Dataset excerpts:
------------------------------

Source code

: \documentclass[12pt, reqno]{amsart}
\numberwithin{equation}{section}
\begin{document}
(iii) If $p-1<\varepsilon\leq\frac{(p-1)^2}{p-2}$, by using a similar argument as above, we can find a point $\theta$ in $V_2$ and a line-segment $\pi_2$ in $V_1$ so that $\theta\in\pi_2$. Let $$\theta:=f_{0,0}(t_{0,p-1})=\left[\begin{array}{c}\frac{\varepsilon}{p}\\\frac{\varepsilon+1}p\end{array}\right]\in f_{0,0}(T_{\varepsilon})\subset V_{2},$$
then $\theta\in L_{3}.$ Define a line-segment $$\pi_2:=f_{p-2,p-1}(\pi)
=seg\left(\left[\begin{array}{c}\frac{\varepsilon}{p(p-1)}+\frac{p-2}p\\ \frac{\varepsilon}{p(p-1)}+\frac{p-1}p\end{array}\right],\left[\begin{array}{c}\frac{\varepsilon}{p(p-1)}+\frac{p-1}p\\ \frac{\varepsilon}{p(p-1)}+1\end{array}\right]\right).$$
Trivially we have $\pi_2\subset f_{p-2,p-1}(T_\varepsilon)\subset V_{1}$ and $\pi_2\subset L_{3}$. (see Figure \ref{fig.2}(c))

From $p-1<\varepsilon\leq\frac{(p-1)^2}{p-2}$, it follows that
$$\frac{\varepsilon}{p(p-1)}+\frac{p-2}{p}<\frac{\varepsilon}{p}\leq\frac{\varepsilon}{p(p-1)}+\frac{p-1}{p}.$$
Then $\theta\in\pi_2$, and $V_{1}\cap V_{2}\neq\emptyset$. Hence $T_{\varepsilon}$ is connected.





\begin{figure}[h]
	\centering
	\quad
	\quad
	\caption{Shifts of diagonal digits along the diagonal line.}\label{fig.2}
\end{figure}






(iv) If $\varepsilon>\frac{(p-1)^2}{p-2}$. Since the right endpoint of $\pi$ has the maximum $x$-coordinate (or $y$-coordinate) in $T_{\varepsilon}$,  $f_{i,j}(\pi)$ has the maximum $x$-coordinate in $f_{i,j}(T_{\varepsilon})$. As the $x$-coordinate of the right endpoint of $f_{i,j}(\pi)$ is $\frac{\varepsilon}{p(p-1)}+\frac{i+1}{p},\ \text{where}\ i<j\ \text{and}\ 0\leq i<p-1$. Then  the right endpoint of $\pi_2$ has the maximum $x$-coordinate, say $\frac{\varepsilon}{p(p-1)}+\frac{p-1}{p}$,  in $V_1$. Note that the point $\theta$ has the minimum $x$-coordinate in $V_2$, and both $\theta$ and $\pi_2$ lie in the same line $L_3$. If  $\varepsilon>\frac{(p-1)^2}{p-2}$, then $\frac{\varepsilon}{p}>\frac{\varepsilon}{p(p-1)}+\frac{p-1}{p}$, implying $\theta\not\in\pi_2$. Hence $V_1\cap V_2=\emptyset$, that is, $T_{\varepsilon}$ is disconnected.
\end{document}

------------------------------

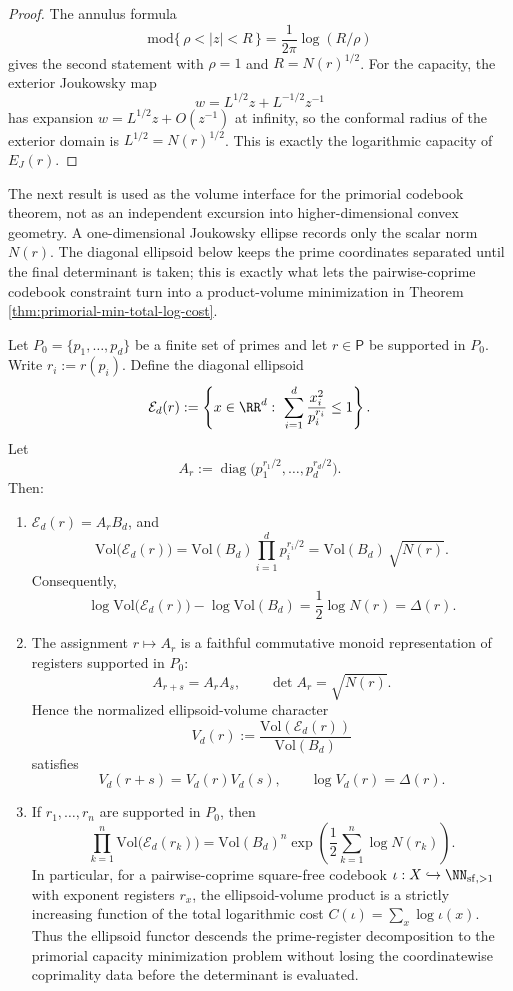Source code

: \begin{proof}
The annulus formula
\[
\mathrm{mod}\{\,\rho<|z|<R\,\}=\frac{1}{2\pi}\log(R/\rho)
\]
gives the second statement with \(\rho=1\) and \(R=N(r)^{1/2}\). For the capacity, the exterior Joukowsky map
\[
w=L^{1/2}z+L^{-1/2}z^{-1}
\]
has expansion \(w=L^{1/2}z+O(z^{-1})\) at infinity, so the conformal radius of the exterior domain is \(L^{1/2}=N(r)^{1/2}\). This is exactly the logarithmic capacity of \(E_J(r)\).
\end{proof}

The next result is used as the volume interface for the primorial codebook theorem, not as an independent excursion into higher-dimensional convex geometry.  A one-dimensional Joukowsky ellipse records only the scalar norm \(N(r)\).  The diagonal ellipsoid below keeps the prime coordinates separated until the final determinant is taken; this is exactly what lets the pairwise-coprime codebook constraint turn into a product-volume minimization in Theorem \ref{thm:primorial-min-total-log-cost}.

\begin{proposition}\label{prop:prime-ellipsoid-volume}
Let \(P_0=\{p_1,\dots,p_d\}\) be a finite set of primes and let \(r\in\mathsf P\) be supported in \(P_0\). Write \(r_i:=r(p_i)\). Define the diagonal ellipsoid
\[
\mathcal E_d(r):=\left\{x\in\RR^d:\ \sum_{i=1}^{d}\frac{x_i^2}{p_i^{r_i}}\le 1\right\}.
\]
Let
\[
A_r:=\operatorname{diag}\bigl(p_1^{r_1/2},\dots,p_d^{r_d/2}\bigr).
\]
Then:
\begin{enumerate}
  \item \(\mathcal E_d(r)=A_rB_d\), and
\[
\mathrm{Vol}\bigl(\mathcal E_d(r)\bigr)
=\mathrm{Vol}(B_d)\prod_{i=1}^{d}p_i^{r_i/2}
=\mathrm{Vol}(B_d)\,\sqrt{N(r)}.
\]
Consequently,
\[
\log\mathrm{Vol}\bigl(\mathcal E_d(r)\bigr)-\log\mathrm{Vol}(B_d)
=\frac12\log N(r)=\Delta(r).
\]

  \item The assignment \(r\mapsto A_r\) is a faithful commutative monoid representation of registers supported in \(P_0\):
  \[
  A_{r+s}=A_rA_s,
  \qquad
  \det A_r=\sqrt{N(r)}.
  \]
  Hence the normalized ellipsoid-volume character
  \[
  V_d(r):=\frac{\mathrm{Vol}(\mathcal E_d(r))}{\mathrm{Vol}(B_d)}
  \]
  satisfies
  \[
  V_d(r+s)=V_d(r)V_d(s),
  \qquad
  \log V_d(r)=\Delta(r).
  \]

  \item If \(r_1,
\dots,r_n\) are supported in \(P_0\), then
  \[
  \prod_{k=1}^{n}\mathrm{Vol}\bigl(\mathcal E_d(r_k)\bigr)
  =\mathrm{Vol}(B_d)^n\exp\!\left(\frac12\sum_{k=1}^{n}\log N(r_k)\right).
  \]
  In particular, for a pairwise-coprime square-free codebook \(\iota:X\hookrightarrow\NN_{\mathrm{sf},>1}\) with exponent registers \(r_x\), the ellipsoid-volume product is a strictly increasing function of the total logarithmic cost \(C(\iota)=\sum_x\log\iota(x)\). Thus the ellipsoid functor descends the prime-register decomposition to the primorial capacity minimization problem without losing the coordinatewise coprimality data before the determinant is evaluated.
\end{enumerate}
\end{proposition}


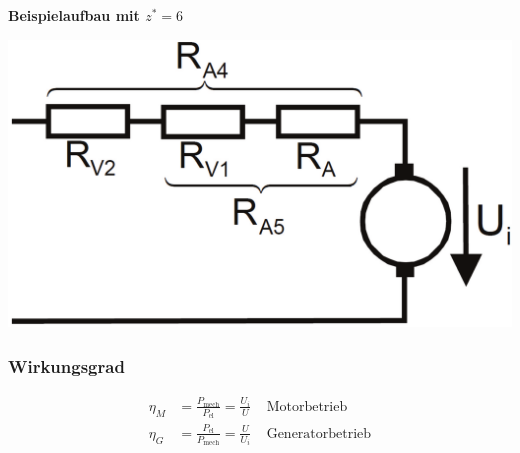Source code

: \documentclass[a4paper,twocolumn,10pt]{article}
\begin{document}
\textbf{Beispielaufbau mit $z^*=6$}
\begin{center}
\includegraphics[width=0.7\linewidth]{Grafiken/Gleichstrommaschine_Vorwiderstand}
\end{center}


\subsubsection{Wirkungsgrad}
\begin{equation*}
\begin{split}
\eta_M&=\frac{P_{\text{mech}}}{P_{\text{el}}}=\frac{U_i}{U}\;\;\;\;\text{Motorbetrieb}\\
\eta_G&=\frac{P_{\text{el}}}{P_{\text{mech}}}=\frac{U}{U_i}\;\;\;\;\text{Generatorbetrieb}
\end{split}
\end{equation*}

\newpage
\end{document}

------------------------------

ASSIGNED TASK: Work out how many lines of the data above hold the word "equation", and write only the count.

RESULT OF THIS EXERCISE: 3